Well, OSF didn’t follow that rule this time. Not with this As You Like It, and as a result, I liked it very little.
The production is leaden and long. The first half is filled with speechifying. Characters bluster to the front of the stage and deliver their lines. A mosaic of problems is dropped in front of the audience without connection or cohesion.
“Here, take this. It’s Shakespeare!” we seem to be told. “And this! And this!”
The disjointedness is amplified by the senseless staging and costuming. Supposedly set in the 1930’s depression, the stage is initially sparse and industrial and more like a silent movie depicting a Industrial Revolution factory. The Arden forest is equally sparse and stylized, and equally unsatisfying in its own, off-the-mark way. The supposedly complementary costumes are the real puzzles. They wander from pseudo-1930’s business, to gangster, to 1800’s English countryside, to simply too busy, incomprehensible, and wrong. And, then there’s the featureless music which is delivered inappropriately by this player or that.

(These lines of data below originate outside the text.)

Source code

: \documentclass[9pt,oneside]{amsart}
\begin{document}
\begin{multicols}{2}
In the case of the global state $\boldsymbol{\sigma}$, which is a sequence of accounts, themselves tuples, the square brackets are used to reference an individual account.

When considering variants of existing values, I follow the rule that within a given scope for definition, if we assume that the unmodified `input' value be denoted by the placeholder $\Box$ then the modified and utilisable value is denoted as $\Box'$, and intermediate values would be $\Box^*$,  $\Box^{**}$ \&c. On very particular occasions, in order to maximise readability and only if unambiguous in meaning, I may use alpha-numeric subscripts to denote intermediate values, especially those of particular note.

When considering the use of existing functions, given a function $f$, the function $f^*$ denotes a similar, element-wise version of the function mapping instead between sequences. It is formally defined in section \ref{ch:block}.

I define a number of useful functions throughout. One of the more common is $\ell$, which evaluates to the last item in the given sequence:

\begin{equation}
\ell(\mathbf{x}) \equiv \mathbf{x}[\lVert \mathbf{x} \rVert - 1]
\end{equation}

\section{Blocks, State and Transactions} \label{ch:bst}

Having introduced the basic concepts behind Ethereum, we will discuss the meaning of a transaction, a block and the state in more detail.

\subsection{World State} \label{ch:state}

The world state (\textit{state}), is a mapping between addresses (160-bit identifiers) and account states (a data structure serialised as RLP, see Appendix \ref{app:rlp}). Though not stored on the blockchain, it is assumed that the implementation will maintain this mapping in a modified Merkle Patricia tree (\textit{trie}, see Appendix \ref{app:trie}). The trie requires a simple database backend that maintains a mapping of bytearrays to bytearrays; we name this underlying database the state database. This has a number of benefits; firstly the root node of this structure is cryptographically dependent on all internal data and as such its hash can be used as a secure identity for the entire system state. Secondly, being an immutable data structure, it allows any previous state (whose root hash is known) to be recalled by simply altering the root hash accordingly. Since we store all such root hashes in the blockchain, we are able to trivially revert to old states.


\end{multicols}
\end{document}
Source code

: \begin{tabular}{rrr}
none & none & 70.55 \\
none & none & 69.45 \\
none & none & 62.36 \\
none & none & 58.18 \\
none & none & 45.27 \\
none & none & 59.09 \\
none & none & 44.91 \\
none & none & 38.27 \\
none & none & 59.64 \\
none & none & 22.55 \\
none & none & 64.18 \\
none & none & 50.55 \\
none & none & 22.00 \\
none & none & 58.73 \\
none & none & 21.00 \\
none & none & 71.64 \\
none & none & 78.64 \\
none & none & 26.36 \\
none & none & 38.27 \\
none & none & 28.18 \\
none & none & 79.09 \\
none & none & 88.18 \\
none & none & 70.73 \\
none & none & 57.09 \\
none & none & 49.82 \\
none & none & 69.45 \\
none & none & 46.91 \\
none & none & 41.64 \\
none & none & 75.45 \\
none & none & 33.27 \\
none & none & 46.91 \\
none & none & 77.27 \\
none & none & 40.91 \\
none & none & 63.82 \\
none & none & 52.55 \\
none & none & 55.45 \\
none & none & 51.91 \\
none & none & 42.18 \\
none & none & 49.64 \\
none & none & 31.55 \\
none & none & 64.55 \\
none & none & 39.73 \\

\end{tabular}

The wrestling scene which featured a shirtless, clean-cut, 20/30-something Danforth Comins (Orlando), typified the off-putting feeling of the evening. Instead of the match showcasing a tantalizing bit of male flesh (normally a very good thing), the participants in the wrestling here were made unattractive and, well, odd-looking. I am pretty sure that Comins is good looking, but not on this set, in this light, with this direction.
There are fun performances to watch, but all of the actors are clearly doing a bidding of a director, J.R. Sullivan, whose psychotropic meds were having an off week. There’s no overall functioning together of the parts of the play.
Rather than cutting and focusing or amplifying and spotlighting, this production gives the audience a vision-less regurgitation of Shakespeare’s comedy chestnut. As a result, the evening was heavy and long.
Positive nods to Miriam Laube (Rosalind) for sparkling eyes and fun moments. Sarah Rutan (Phebe), Robert Sicular (Jaques), David Kelley (Touchstone) had great moments, too. And, Juan Rivera LeBron was pretty, sincere, and spot-on in his scenes as always (although, he is getting a bit old to be the starry-eyed kid much longer).
But, the performances needed better direction for the evening to be entertainment.
.
That’s prett succinct! I’ll bet people even paid money for it!
The local paper, The Mail Tribune, had a succinct review line themselves, “This looks like Gidget goes to Arden.”
Julie Oda
I was particularly disappointed in Julie Oda’s performance as Celia. OSF usually tries to set a high standard for its acting company; Ms. Oda seems more suited to community theater. I think a return to the minor “trouser roles” she’s played in previous OSF productions might be best for everyone.